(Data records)
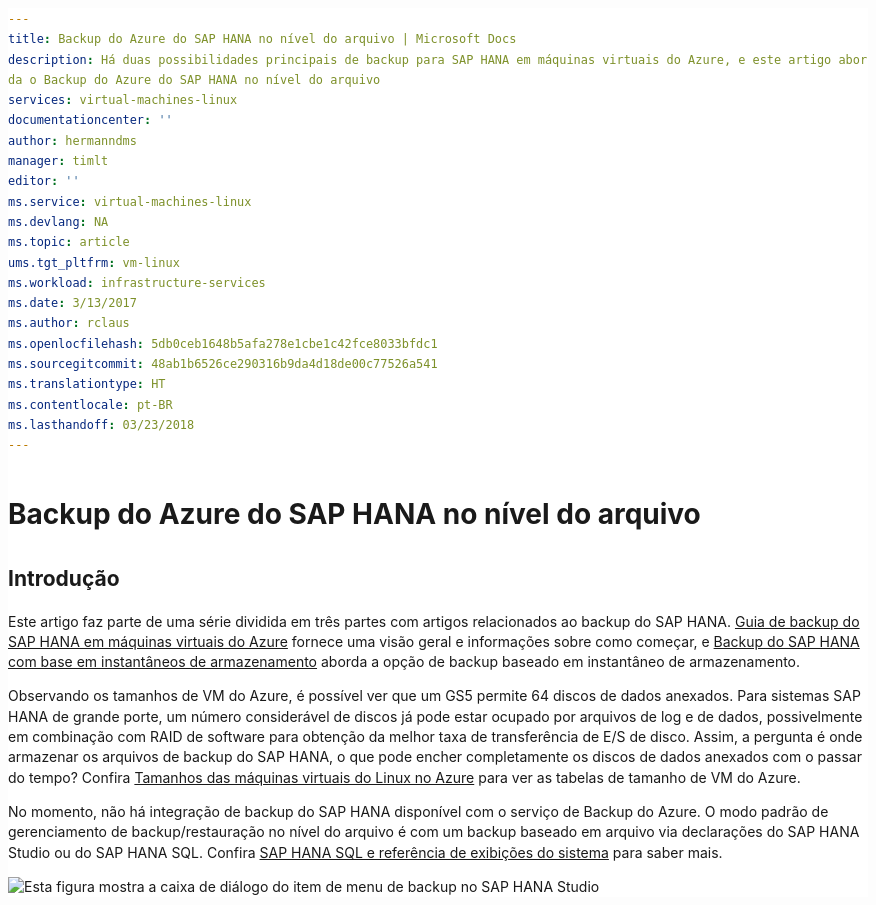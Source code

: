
 ```yaml
---
title: Backup do Azure do SAP HANA no nível do arquivo | Microsoft Docs
description: Há duas possibilidades principais de backup para SAP HANA em máquinas virtuais do Azure, e este artigo aborda o Backup do Azure do SAP HANA no nível do arquivo
services: virtual-machines-linux
documentationcenter: ''
author: hermanndms
manager: timlt
editor: ''
ms.service: virtual-machines-linux
ms.devlang: NA
ms.topic: article
ums.tgt_pltfrm: vm-linux
ms.workload: infrastructure-services
ms.date: 3/13/2017
ms.author: rclaus
ms.openlocfilehash: 5db0ceb1648b5afa278e1cbe1c42fce8033bfdc1
ms.sourcegitcommit: 48ab1b6526ce290316b9da4d18de00c77526a541
ms.translationtype: HT
ms.contentlocale: pt-BR
ms.lasthandoff: 03/23/2018
---
```

# <a name="sap-hana-azure-backup-on-file-level"></a>Backup do Azure do SAP HANA no nível do arquivo

## <a name="introduction"></a>Introdução

Este artigo faz parte de uma série dividida em três partes com artigos relacionados ao backup do SAP HANA. [Guia de backup do SAP HANA em máquinas virtuais do Azure](./sap-hana-backup-guide.md) fornece uma visão geral e informações sobre como começar, e [Backup do SAP HANA com base em instantâneos de armazenamento](./sap-hana-backup-storage-snapshots.md) aborda a opção de backup baseado em instantâneo de armazenamento.

Observando os tamanhos de VM do Azure, é possível ver que um GS5 permite 64 discos de dados anexados. Para sistemas SAP HANA de grande porte, um número considerável de discos já pode estar ocupado por arquivos de log e de dados, possivelmente em combinação com RAID de software para obtenção da melhor taxa de transferência de E/S de disco. Assim, a pergunta é onde armazenar os arquivos de backup do SAP HANA, o que pode encher completamente os discos de dados anexados com o passar do tempo? Confira [Tamanhos das máquinas virtuais do Linux no Azure](../../linux/sizes.md) para ver as tabelas de tamanho de VM do Azure.

No momento, não há integração de backup do SAP HANA disponível com o serviço de Backup do Azure. O modo padrão de gerenciamento de backup/restauração no nível do arquivo é com um backup baseado em arquivo via declarações do SAP HANA Studio ou do SAP HANA SQL. Confira [SAP HANA SQL e referência de exibições do sistema](https://help.sap.com/hana/SAP_HANA_SQL_and_System_Views_Reference_en.pdf) para saber mais.

![Esta figura mostra a caixa de diálogo do item de menu de backup no SAP HANA Studio](media/sap-hana-backup-file-level/image022.png)
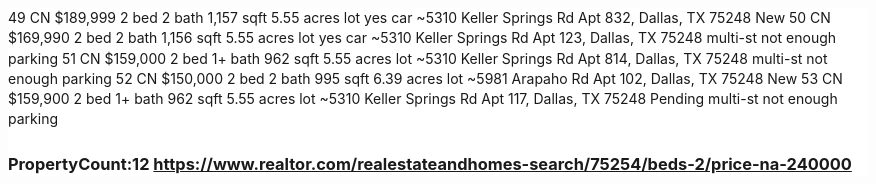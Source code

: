 <tr class="even">
<td>49</td>
<td>CN</td>
<td>$189,999</td>
<td>2 bed 2 bath 1,157 sqft 5.55 acres lot yes car</td>
<td>~5310 Keller Springs Rd Apt 832, Dallas, TX 75248</td>
<td>New</td>
<td></td>
</tr>
<tr class="odd">
<td>50</td>
<td>CN</td>
<td>$169,990</td>
<td>2 bed 2 bath 1,156 sqft 5.55 acres lot yes car</td>
<td>~5310 Keller Springs Rd Apt 123, Dallas, TX 75248</td>
<td></td>
<td>multi-st not enough parking</td>
</tr>
<tr class="even">
<td>51</td>
<td>CN</td>
<td>$159,000</td>
<td>2 bed 1+ bath 962 sqft 5.55 acres lot</td>
<td>~5310 Keller Springs Rd Apt 814, Dallas, TX 75248</td>
<td></td>
<td>multi-st not enough parking</td>
</tr>
<tr class="odd">
<td>52</td>
<td>CN</td>
<td>$150,000</td>
<td>2 bed 2 bath 995 sqft 6.39 acres lot</td>
<td>~5981 Arapaho Rd Apt 102, Dallas, TX 75248</td>
<td>New</td>
<td></td>
</tr>
<tr class="even">
<td>53</td>
<td>CN</td>
<td>$159,900</td>
<td>2 bed 1+ bath 962 sqft 5.55 acres lot</td>
<td>~5310 Keller Springs Rd Apt 117, Dallas, TX 75248</td>
<td>Pending</td>
<td>multi-st not enough parking</td>
</tr>
</tbody>
</table>

### PropertyCount:12 <https://www.realtor.com/realestateandhomes-search/75254/beds-2/price-na-240000>

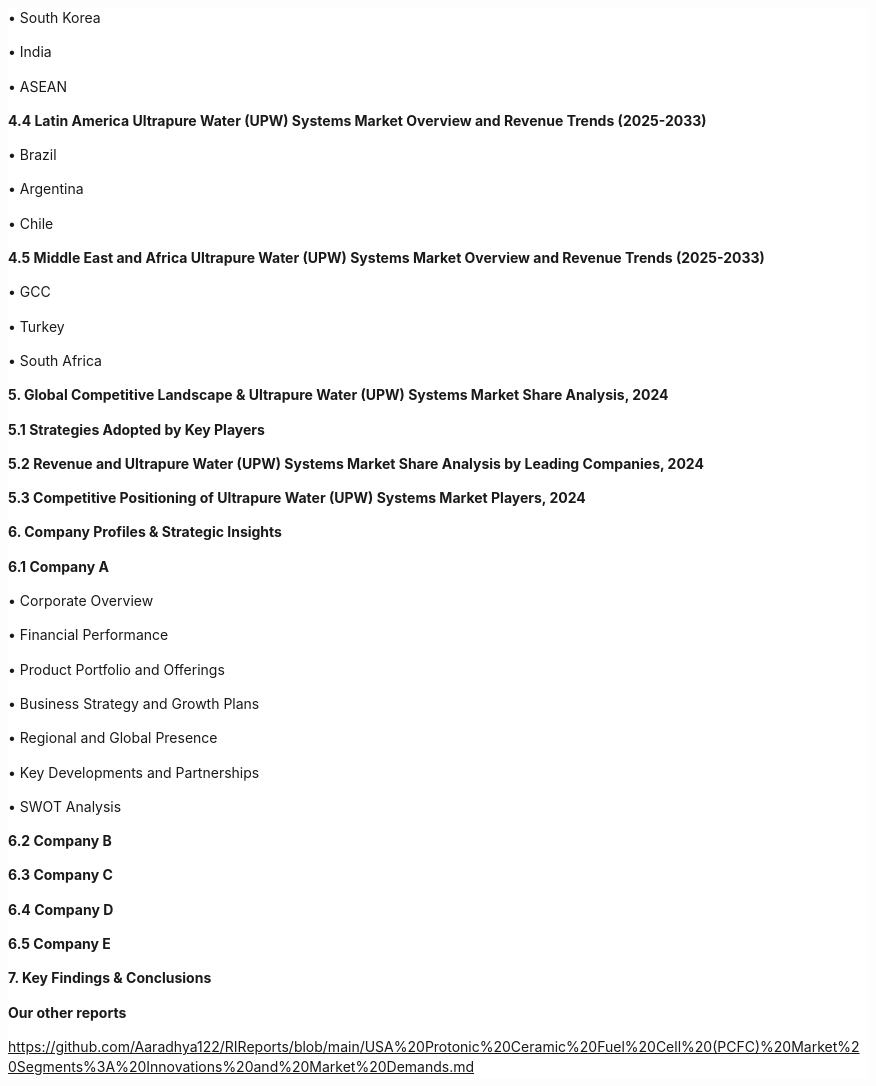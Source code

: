 • South Korea

• India

• ASEAN

<strong>4.4 Latin America Ultrapure Water (UPW) Systems Market Overview and Revenue Trends (2025-2033)</strong>

• Brazil

• Argentina

• Chile

<strong>4.5 Middle East and Africa Ultrapure Water (UPW) Systems Market Overview and Revenue Trends (2025-2033)</strong>

• GCC

• Turkey

• South Africa

<strong>5. Global Competitive Landscape & Ultrapure Water (UPW) Systems Market Share Analysis, 2024</strong>

<strong>5.1 Strategies Adopted by Key Players</strong>

<strong>5.2 Revenue and Ultrapure Water (UPW) Systems Market Share Analysis by Leading Companies, 2024</strong>

<strong>5.3 Competitive Positioning of Ultrapure Water (UPW) Systems Market Players, 2024</strong>

<strong>6. Company Profiles & Strategic Insights</strong>

<strong>6.1 Company A</strong>

• Corporate Overview

• Financial Performance

• Product Portfolio and Offerings

• Business Strategy and Growth Plans

• Regional and Global Presence

• Key Developments and Partnerships

• SWOT Analysis

<strong>6.2 Company B</strong>

<strong>6.3 Company C</strong>

<strong>6.4 Company D</strong>

<strong>6.5 Company E</strong>

<strong>7. Key Findings & Conclusions</strong>

<strong>Our other reports</strong>

<a href=https://github.com/Aaradhya122/RIReports/blob/main/USA%20Protonic%20Ceramic%20Fuel%20Cell%20(PCFC)%20Market%20Segments%3A%20Innovations%20and%20Market%20Demands.md>https://github.com/Aaradhya122/RIReports/blob/main/USA%20Protonic%20Ceramic%20Fuel%20Cell%20(PCFC)%20Market%20Segments%3A%20Innovations%20and%20Market%20Demands.md</a>
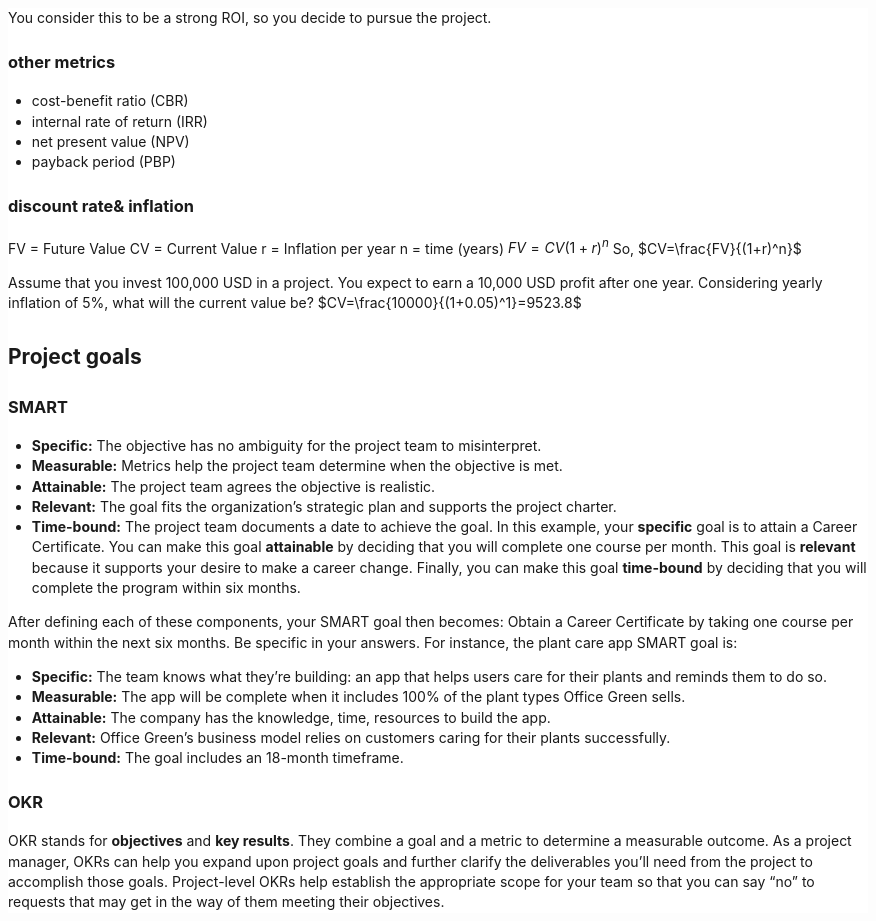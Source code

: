  You consider this to be a strong ROI, so you decide to pursue the project.
### other metrics

 - cost-benefit ratio (CBR) 
 -  internal rate of return (IRR)  
 - net present value (NPV)
 - payback period (PBP)
### discount rate& inflation
FV = Future Value
CV = Current Value
r = Inflation per year
n = time (years)
$FV=CV(1+r)^n$
So, $CV=\frac{FV}{(1+r)^n}$

Assume that you invest 100,000 USD in a project. You expect to earn a 10,000 USD profit after one year.
Considering yearly inflation of 5%, what will the current value be?
 $CV=\frac{10000}{(1+0.05)^1}=9523.8$


## Project goals
### SMART
-   **Specific:** The objective has no ambiguity for the project team to misinterpret.
-   **Measurable:** Metrics help the project team determine when the objective is met.
-   **Attainable:** The project team agrees the objective is realistic.
-   **Relevant:** The goal fits the organization’s strategic plan and supports the project charter.
-   **Time-bound:** The project team documents a date to achieve the goal.
In this example, your **specific** goal is to attain a  Career Certificate. You can make this goal **attainable** by deciding that you will complete one course per month. This goal is **relevant** because it supports your desire to make a career change. Finally, you can make this goal **time-bound** by deciding that you will complete the program within six months.

After defining each of these components, your SMART goal then becomes: Obtain a Career Certificate by taking one course per month within the next six months.
Be specific in your answers. For instance, the plant care app SMART goal is:

-   **Specific:** The team knows what they’re building: an app that helps users care for their plants and reminds them to do so.
-   **Measurable:** The app will be complete when it includes 100% of the plant types Office Green sells.
-   **Attainable:** The company has the knowledge, time, resources to build the app.
-   **Relevant:** Office Green’s business model relies on customers caring for their plants successfully.
-   **Time-bound:** The goal includes an 18-month timeframe.
### OKR
OKR stands for **objectives** and **key results**. They combine a goal and a metric to determine a measurable outcome.
As a project manager, OKRs can help you expand upon project goals and further clarify the deliverables you’ll need from the project to accomplish those goals. Project-level OKRs help establish the appropriate scope for your team so that you can say “no” to requests that may get in the way of them meeting their objectives.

The problem ▸ Without the pictures, give every line of the data again, exactly as written.

Written response ▸
Source code

:
 ```yaml
---
title: Backup do Azure do SAP HANA no nível do arquivo | Microsoft Docs
description: Há duas possibilidades principais de backup para SAP HANA em máquinas virtuais do Azure, e este artigo aborda o Backup do Azure do SAP HANA no nível do arquivo
services: virtual-machines-linux
documentationcenter: ''
author: hermanndms
manager: timlt
editor: ''
ms.service: virtual-machines-linux
ms.devlang: NA
ms.topic: article
ums.tgt_pltfrm: vm-linux
ms.workload: infrastructure-services
ms.date: 3/13/2017
ms.author: rclaus
ms.openlocfilehash: 5db0ceb1648b5afa278e1cbe1c42fce8033bfdc1
ms.sourcegitcommit: 48ab1b6526ce290316b9da4d18de00c77526a541
ms.translationtype: HT
ms.contentlocale: pt-BR
ms.lasthandoff: 03/23/2018
---
```

# <a name="sap-hana-azure-backup-on-file-level"></a>Backup do Azure do SAP HANA no nível do arquivo

## <a name="introduction"></a>Introdução

Este artigo faz parte de uma série dividida em três partes com artigos relacionados ao backup do SAP HANA. [Guia de backup do SAP HANA em máquinas virtuais do Azure](./sap-hana-backup-guide.md) fornece uma visão geral e informações sobre como começar, e [Backup do SAP HANA com base em instantâneos de armazenamento](./sap-hana-backup-storage-snapshots.md) aborda a opção de backup baseado em instantâneo de armazenamento.

Observando os tamanhos de VM do Azure, é possível ver que um GS5 permite 64 discos de dados anexados. Para sistemas SAP HANA de grande porte, um número considerável de discos já pode estar ocupado por arquivos de log e de dados, possivelmente em combinação com RAID de software para obtenção da melhor taxa de transferência de E/S de disco. Assim, a pergunta é onde armazenar os arquivos de backup do SAP HANA, o que pode encher completamente os discos de dados anexados com o passar do tempo? Confira [Tamanhos das máquinas virtuais do Linux no Azure](../../linux/sizes.md) para ver as tabelas de tamanho de VM do Azure.

No momento, não há integração de backup do SAP HANA disponível com o serviço de Backup do Azure. O modo padrão de gerenciamento de backup/restauração no nível do arquivo é com um backup baseado em arquivo via declarações do SAP HANA Studio ou do SAP HANA SQL. Confira [SAP HANA SQL e referência de exibições do sistema](https://help.sap.com/hana/SAP_HANA_SQL_and_System_Views_Reference_en.pdf) para saber mais.

![Esta figura mostra a caixa de diálogo do item de menu de backup no SAP HANA Studio](media/sap-hana-backup-file-level/image022.png)
Source code

: <tr class="even">
<td>49</td>
<td>CN</td>
<td>$189,999</td>
<td>2 bed 2 bath 1,157 sqft 5.55 acres lot yes car</td>
<td>~5310 Keller Springs Rd Apt 832, Dallas, TX 75248</td>
<td>New</td>
<td></td>
</tr>
<tr class="odd">
<td>50</td>
<td>CN</td>
<td>$169,990</td>
<td>2 bed 2 bath 1,156 sqft 5.55 acres lot yes car</td>
<td>~5310 Keller Springs Rd Apt 123, Dallas, TX 75248</td>
<td></td>
<td>multi-st not enough parking</td>
</tr>
<tr class="even">
<td>51</td>
<td>CN</td>
<td>$159,000</td>
<td>2 bed 1+ bath 962 sqft 5.55 acres lot</td>
<td>~5310 Keller Springs Rd Apt 814, Dallas, TX 75248</td>
<td></td>
<td>multi-st not enough parking</td>
</tr>
<tr class="odd">
<td>52</td>
<td>CN</td>
<td>$150,000</td>
<td>2 bed 2 bath 995 sqft 6.39 acres lot</td>
<td>~5981 Arapaho Rd Apt 102, Dallas, TX 75248</td>
<td>New</td>
<td></td>
</tr>
<tr class="even">
<td>53</td>
<td>CN</td>
<td>$159,900</td>
<td>2 bed 1+ bath 962 sqft 5.55 acres lot</td>
<td>~5310 Keller Springs Rd Apt 117, Dallas, TX 75248</td>
<td>Pending</td>
<td>multi-st not enough parking</td>
</tr>
</tbody>
</table>

### PropertyCount:12 <https://www.realtor.com/realestateandhomes-search/75254/beds-2/price-na-240000>

Source code

: • South Korea

• India

• ASEAN

<strong>4.4 Latin America Ultrapure Water (UPW) Systems Market Overview and Revenue Trends (2025-2033)</strong>

• Brazil

• Argentina

• Chile

<strong>4.5 Middle East and Africa Ultrapure Water (UPW) Systems Market Overview and Revenue Trends (2025-2033)</strong>

• GCC

• Turkey

• South Africa

<strong>5. Global Competitive Landscape & Ultrapure Water (UPW) Systems Market Share Analysis, 2024</strong>

<strong>5.1 Strategies Adopted by Key Players</strong>

<strong>5.2 Revenue and Ultrapure Water (UPW) Systems Market Share Analysis by Leading Companies, 2024</strong>

<strong>5.3 Competitive Positioning of Ultrapure Water (UPW) Systems Market Players, 2024</strong>

<strong>6. Company Profiles & Strategic Insights</strong>

<strong>6.1 Company A</strong>

• Corporate Overview

• Financial Performance

• Product Portfolio and Offerings

• Business Strategy and Growth Plans

• Regional and Global Presence

• Key Developments and Partnerships

• SWOT Analysis

<strong>6.2 Company B</strong>

<strong>6.3 Company C</strong>

<strong>6.4 Company D</strong>

<strong>6.5 Company E</strong>

<strong>7. Key Findings & Conclusions</strong>

<strong>Our other reports</strong>

<a href=https://github.com/Aaradhya122/RIReports/blob/main/USA%20Protonic%20Ceramic%20Fuel%20Cell%20(PCFC)%20Market%20Segments%3A%20Innovations%20and%20Market%20Demands.md>https://github.com/Aaradhya122/RIReports/blob/main/USA%20Protonic%20Ceramic%20Fuel%20Cell%20(PCFC)%20Market%20Segments%3A%20Innovations%20and%20Market%20Demands.md</a>
Source code

:  You consider this to be a strong ROI, so you decide to pursue the project.
### other metrics

 - cost-benefit ratio (CBR) 
 -  internal rate of return (IRR)  
 - net present value (NPV)
 - payback period (PBP)
### discount rate& inflation
FV = Future Value
CV = Current Value
r = Inflation per year
n = time (years)
$FV=CV(1+r)^n$
So, $CV=\frac{FV}{(1+r)^n}$

Assume that you invest 100,000 USD in a project. You expect to earn a 10,000 USD profit after one year.
Considering yearly inflation of 5%, what will the current value be?
 $CV=\frac{10000}{(1+0.05)^1}=9523.8$


## Project goals
### SMART
-   **Specific:** The objective has no ambiguity for the project team to misinterpret.
-   **Measurable:** Metrics help the project team determine when the objective is met.
-   **Attainable:** The project team agrees the objective is realistic.
-   **Relevant:** The goal fits the organization’s strategic plan and supports the project charter.
-   **Time-bound:** The project team documents a date to achieve the goal.
In this example, your **specific** goal is to attain a  Career Certificate. You can make this goal **attainable** by deciding that you will complete one course per month. This goal is **relevant** because it supports your desire to make a career change. Finally, you can make this goal **time-bound** by deciding that you will complete the program within six months.

After defining each of these components, your SMART goal then becomes: Obtain a Career Certificate by taking one course per month within the next six months.
Be specific in your answers. For instance, the plant care app SMART goal is:

-   **Specific:** The team knows what they’re building: an app that helps users care for their plants and reminds them to do so.
-   **Measurable:** The app will be complete when it includes 100% of the plant types Office Green sells.
-   **Attainable:** The company has the knowledge, time, resources to build the app.
-   **Relevant:** Office Green’s business model relies on customers caring for their plants successfully.
-   **Time-bound:** The goal includes an 18-month timeframe.
### OKR
OKR stands for **objectives** and **key results**. They combine a goal and a metric to determine a measurable outcome.
As a project manager, OKRs can help you expand upon project goals and further clarify the deliverables you’ll need from the project to accomplish those goals. Project-level OKRs help establish the appropriate scope for your team so that you can say “no” to requests that may get in the way of them meeting their objectives.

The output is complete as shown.